Discussion Overview
The discussion revolves around finding the area under a curve represented by discrete measurements in MATLAB. Participants explore various integration methods and their accuracy, as well as the challenges of using built-in functions for this purpose.
Discussion Character
- Technical explanation
- Debate/contested
- Mathematical reasoning
Main Points Raised
- One participant seeks to integrate a set of measurements in MATLAB but finds that existing functions require a function file.
- Another participant suggests using the 'trapz' function, which can calculate the area over a vector of values.

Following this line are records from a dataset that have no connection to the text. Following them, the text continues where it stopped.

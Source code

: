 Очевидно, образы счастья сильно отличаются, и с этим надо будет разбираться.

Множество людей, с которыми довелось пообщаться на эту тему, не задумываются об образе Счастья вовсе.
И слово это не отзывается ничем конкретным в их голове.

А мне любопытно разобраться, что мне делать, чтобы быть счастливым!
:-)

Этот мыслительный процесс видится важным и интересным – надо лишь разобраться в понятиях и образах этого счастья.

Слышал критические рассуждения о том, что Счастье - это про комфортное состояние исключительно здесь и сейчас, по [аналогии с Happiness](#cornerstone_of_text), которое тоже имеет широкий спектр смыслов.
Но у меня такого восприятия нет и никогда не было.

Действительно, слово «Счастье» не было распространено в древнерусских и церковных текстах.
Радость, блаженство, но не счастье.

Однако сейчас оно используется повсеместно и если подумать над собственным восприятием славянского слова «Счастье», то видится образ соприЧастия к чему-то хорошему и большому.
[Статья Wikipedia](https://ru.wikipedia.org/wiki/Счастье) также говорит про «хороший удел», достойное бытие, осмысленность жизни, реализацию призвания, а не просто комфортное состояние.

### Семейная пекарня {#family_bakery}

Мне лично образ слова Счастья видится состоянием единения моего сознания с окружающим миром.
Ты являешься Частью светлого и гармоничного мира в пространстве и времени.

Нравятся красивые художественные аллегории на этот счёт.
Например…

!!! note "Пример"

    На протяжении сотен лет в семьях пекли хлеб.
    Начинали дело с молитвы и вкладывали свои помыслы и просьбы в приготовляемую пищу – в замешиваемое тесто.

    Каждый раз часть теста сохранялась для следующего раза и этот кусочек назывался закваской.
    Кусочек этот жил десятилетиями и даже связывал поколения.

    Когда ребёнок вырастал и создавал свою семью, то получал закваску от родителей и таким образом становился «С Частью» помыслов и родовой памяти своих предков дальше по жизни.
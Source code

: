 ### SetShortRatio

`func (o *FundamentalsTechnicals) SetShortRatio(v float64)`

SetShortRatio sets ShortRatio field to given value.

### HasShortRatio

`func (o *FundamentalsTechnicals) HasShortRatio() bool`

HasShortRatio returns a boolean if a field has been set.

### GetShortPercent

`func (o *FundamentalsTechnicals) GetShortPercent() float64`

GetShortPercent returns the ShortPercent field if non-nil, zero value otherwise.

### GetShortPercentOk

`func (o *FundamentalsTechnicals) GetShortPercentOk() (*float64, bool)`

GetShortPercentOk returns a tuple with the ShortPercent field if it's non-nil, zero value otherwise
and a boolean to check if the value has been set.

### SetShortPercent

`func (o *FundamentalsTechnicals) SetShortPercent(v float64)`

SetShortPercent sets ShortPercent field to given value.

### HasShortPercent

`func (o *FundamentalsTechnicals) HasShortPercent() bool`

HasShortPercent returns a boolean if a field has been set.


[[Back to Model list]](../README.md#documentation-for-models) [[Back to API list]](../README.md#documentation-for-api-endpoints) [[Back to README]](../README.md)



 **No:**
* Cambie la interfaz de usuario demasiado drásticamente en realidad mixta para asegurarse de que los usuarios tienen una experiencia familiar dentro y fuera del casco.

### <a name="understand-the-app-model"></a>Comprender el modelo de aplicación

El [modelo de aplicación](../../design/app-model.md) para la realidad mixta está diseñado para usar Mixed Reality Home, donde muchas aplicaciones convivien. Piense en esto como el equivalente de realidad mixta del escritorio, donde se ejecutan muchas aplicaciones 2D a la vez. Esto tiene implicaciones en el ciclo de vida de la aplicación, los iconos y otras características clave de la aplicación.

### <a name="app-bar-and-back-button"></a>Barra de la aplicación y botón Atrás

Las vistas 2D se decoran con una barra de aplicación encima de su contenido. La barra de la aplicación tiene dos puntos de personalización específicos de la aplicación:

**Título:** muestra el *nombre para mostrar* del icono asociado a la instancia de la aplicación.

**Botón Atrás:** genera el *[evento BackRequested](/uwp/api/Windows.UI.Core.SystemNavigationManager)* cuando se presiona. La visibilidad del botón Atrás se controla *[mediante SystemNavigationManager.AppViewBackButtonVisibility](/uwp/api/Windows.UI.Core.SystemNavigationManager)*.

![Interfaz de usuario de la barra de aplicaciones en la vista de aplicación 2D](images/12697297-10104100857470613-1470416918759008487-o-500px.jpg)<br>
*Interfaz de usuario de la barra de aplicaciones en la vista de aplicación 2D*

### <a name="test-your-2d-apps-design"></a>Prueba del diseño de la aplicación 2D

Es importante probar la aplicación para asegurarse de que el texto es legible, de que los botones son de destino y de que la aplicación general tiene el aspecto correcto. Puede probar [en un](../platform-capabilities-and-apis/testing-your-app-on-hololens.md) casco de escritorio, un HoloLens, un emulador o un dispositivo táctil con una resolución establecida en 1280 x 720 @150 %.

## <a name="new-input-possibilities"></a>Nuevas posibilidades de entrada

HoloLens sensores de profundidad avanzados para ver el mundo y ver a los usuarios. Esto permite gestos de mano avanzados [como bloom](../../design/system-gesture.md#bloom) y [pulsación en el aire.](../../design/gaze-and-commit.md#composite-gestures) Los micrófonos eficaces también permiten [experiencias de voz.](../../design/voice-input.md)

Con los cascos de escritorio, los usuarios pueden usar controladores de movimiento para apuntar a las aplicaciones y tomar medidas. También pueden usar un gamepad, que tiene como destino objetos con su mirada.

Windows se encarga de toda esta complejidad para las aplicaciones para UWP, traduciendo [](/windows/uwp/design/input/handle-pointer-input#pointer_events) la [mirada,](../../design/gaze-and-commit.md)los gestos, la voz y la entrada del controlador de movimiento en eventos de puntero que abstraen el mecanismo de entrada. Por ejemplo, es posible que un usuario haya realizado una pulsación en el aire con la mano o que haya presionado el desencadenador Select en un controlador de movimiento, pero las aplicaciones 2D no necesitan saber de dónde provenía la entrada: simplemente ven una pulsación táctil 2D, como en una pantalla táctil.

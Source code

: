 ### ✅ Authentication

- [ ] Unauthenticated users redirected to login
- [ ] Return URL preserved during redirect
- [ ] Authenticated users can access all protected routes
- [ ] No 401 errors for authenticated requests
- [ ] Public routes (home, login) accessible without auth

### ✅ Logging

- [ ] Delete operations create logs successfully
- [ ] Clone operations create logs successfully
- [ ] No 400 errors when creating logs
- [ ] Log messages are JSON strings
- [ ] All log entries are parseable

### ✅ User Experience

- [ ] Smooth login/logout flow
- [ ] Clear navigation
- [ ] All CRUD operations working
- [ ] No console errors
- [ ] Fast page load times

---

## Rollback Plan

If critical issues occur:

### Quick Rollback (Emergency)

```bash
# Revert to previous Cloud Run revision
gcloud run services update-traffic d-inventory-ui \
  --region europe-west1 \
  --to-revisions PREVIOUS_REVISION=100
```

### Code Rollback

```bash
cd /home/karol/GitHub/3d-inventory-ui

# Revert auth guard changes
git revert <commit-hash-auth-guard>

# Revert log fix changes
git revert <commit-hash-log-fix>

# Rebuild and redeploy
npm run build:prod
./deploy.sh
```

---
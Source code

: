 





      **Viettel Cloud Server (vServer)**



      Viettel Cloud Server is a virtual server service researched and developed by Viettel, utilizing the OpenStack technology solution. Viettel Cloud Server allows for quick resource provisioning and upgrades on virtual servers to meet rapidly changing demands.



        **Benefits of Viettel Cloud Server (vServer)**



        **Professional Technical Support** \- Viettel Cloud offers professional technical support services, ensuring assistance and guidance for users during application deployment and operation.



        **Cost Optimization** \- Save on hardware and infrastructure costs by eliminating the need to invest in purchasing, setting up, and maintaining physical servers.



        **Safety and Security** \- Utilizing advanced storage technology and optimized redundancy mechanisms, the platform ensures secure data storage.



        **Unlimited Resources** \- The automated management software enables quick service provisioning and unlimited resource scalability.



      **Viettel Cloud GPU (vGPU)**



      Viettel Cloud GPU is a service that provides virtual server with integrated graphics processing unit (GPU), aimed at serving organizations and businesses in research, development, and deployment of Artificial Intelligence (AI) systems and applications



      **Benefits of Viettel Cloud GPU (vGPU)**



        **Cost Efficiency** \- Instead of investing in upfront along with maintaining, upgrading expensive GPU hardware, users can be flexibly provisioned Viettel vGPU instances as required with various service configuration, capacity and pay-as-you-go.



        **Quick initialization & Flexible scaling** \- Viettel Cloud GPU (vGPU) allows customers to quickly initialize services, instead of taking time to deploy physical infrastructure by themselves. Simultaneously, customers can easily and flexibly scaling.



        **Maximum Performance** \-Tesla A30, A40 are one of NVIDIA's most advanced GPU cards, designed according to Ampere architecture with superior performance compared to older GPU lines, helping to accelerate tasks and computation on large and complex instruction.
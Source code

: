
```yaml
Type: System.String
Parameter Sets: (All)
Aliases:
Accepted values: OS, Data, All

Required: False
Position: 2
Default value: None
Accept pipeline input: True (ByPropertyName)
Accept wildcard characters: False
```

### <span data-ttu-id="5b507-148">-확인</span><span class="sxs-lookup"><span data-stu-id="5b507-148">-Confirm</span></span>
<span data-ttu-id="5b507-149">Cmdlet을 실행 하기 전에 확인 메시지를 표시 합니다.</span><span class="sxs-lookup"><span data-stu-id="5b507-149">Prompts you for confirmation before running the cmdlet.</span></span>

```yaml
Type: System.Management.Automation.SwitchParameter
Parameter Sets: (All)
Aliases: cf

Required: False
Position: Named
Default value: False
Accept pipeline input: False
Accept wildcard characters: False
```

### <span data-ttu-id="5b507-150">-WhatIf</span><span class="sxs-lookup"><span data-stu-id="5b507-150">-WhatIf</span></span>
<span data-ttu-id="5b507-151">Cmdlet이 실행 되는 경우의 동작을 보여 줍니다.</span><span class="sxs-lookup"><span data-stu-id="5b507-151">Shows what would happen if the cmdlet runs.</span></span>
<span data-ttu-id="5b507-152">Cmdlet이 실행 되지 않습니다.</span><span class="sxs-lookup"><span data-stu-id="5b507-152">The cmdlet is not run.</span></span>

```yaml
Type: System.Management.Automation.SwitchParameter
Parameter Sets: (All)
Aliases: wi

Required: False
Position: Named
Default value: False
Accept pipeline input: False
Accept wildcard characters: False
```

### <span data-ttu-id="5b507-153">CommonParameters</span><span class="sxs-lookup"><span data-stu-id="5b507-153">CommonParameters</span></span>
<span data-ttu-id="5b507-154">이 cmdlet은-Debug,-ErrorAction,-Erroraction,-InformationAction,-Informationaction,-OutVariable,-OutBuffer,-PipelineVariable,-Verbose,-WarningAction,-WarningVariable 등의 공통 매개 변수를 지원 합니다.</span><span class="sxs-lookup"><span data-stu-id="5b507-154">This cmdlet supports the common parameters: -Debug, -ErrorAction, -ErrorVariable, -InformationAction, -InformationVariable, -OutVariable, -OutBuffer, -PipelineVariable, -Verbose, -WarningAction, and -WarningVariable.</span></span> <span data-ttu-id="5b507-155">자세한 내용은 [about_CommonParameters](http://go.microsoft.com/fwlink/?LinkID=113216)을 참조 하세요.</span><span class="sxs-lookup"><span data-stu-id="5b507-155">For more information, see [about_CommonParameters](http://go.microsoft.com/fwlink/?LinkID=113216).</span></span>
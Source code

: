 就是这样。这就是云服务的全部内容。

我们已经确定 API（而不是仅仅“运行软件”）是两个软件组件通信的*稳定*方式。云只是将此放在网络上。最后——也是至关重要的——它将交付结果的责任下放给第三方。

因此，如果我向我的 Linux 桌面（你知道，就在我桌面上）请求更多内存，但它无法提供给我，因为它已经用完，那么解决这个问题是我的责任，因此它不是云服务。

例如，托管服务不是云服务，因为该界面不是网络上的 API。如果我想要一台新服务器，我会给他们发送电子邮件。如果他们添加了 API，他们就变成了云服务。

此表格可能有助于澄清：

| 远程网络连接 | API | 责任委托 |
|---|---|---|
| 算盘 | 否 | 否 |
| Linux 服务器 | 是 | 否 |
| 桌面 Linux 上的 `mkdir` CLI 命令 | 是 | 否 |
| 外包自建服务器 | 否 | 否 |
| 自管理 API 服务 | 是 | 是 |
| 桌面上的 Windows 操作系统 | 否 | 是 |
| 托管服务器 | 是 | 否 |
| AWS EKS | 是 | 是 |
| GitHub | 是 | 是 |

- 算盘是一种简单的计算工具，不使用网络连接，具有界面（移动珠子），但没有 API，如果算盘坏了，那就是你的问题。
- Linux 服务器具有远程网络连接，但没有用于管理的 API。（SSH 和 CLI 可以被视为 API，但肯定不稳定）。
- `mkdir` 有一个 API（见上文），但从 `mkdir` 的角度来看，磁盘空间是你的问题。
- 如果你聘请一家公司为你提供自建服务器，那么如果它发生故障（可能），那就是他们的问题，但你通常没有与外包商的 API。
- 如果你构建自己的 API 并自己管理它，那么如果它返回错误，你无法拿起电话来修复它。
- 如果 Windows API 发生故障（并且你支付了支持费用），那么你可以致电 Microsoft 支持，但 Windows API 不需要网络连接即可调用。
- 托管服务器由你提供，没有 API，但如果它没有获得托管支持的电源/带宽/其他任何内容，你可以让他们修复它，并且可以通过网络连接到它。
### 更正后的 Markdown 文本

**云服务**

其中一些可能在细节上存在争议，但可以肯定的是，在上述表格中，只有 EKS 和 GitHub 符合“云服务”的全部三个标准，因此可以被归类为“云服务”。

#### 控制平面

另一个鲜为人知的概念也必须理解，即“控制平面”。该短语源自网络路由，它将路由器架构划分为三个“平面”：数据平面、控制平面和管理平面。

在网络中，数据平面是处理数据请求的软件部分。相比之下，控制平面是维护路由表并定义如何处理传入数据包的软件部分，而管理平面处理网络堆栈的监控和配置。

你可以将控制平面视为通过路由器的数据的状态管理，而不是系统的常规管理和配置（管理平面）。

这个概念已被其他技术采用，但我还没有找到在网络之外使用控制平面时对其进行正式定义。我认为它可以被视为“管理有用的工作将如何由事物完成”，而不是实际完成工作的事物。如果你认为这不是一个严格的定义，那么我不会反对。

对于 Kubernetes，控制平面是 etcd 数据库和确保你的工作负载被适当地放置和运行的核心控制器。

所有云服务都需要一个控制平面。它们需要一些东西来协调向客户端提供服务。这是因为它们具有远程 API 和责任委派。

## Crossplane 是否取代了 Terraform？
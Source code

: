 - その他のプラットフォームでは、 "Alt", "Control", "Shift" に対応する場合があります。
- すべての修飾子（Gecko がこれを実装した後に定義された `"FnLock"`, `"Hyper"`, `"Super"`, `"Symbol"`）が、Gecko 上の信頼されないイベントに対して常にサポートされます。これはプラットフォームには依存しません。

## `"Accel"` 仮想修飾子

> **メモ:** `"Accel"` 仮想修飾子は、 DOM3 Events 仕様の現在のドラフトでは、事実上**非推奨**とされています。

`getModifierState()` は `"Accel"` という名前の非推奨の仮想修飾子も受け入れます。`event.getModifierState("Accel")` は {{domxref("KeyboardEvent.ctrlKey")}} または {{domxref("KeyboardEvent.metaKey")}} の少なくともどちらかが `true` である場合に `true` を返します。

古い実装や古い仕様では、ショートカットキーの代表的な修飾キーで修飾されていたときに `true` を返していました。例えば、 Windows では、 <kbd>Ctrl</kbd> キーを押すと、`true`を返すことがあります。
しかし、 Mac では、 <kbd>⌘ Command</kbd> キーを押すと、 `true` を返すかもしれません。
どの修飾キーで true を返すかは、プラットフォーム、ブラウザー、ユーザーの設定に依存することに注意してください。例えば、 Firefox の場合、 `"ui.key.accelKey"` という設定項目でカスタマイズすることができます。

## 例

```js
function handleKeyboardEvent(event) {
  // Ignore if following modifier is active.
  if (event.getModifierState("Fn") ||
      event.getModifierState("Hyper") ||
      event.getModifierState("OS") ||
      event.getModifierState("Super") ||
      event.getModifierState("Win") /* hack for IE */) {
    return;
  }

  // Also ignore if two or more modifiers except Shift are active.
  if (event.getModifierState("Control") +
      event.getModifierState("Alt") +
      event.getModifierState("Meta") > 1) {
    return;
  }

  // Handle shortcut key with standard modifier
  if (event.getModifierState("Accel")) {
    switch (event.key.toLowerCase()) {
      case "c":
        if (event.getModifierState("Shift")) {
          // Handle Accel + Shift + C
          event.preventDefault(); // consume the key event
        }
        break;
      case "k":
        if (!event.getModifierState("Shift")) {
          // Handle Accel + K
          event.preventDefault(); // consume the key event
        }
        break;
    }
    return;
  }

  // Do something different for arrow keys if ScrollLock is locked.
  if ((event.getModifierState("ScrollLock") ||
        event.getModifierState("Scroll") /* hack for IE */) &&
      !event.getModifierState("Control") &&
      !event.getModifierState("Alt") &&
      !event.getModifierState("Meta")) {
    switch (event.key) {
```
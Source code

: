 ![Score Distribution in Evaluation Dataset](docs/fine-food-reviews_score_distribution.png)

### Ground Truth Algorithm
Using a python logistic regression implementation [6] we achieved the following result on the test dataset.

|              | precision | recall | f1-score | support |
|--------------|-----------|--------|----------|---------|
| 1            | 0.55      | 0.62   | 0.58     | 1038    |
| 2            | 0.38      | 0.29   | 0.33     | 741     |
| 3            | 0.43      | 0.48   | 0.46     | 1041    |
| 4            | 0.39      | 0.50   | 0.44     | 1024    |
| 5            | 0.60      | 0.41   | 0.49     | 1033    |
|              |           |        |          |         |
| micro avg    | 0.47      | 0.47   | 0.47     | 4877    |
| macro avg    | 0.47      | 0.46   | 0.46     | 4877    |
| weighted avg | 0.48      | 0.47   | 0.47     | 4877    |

- A participant expresses concern about the accuracy of 'trapz', stating that it is insufficient for their precision requirement of 1e-3.
- There is a suggestion that reducing the step size through interpolation could improve accuracy.
- A later reply questions the estimation of error from the 'trapz' method, arguing that without a known "real" area, the concept of error is not applicable to discrete data.
- Another participant mentions having 500 data points and confirms that linear interpolation did not change the calculated areas using 'trapz'.
- One participant proposes using Simpson's formula for integration, which involves fitting parabolas to sets of three points.
- There is a request for a built-in MATLAB function for Simpson's method, with a suggestion to search the MathWorks site for user-developed functions.
Areas of Agreement / Disagreement
Participants express differing views on the accuracy of the 'trapz' method and the applicability of error estimation for discrete data. There is no consensus on the best method for integration, as multiple approaches are discussed.
Contextual Notes
Participants mention the importance of step size and the nature of the data points, indicating that the accuracy of integration methods may depend on these factors. The discussion does not resolve the uncertainties surrounding the best integration technique for the given data.